[Data listing]

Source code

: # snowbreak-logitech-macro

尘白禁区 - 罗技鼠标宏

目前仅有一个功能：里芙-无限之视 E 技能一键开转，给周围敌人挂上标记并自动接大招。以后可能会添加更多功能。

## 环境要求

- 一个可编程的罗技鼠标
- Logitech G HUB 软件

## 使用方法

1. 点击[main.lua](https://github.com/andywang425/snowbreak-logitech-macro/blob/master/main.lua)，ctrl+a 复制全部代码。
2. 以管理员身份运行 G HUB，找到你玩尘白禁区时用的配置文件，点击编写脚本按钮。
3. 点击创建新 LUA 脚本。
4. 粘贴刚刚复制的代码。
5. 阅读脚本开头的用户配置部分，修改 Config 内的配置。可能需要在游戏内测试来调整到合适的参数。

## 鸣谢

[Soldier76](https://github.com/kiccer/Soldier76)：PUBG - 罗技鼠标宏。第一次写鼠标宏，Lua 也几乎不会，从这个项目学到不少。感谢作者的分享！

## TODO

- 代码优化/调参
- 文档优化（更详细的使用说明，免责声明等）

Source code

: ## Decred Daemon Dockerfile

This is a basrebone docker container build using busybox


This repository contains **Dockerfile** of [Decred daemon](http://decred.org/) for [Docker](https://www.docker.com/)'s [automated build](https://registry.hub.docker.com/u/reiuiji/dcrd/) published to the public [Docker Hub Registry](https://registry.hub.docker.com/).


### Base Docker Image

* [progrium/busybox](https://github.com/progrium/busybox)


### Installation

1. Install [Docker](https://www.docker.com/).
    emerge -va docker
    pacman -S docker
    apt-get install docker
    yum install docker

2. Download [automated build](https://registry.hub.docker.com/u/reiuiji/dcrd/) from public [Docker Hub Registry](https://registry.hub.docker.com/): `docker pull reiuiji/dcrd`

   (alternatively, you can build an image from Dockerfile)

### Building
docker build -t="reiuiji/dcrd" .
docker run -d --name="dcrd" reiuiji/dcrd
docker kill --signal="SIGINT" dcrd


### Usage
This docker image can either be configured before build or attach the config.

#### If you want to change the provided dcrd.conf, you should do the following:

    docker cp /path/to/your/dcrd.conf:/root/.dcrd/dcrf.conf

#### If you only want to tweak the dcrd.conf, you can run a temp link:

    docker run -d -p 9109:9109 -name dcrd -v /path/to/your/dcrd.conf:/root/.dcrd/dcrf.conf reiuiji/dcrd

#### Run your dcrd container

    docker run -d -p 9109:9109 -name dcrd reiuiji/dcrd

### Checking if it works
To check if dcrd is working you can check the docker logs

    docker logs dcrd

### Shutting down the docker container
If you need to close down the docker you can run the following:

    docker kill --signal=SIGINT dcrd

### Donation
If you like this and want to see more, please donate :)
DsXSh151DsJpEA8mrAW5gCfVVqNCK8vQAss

[/Data listing]
[Data listing]

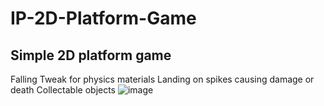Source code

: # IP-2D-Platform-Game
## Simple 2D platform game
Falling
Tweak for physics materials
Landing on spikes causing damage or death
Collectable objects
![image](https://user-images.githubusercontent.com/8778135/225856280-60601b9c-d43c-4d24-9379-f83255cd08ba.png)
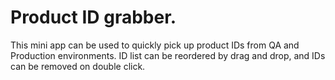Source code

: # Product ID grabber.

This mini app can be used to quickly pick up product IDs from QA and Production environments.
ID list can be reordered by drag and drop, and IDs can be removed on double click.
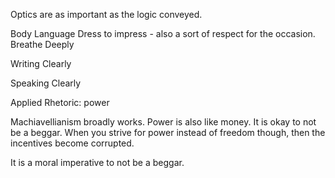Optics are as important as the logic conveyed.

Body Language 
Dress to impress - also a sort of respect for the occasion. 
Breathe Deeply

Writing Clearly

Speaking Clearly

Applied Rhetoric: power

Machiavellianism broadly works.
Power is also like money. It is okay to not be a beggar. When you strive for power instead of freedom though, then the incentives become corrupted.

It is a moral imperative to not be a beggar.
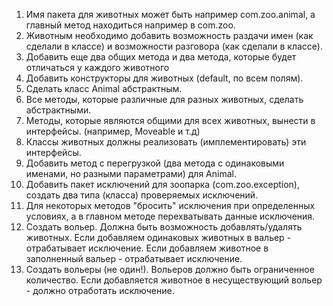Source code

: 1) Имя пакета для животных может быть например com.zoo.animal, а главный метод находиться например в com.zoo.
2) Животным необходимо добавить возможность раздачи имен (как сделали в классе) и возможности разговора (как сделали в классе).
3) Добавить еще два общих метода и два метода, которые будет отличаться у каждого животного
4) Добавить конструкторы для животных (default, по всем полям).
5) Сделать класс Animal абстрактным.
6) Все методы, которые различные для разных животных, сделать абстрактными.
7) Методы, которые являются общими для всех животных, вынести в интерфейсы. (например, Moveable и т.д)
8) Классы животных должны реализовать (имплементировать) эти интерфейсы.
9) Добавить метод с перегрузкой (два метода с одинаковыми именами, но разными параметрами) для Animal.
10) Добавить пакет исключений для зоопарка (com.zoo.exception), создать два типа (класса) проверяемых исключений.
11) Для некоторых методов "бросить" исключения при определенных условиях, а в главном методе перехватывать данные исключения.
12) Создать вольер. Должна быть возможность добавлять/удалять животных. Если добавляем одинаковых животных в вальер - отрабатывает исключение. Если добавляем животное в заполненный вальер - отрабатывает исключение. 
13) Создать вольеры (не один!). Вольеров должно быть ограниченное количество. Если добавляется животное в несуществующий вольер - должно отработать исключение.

[/Data listing]
[Data listing]

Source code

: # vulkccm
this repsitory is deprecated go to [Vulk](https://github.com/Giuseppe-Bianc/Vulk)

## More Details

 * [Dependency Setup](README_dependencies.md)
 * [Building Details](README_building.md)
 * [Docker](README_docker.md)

[/Data listing]

• What you have to do: In the entries above, please find the line with "docker logs dcrd" and the line with "DsXSh151DsJpEA8mrAW5gCfVVqNCK8vQAss", then write out exactly those two lines and every line between them, and nothing more.

• Solved problem:
    docker logs dcrd

### Shutting down the docker container
If you need to close down the docker you can run the following:

    docker kill --signal=SIGINT dcrd

### Donation
If you like this and want to see more, please donate :)
DsXSh151DsJpEA8mrAW5gCfVVqNCK8vQAss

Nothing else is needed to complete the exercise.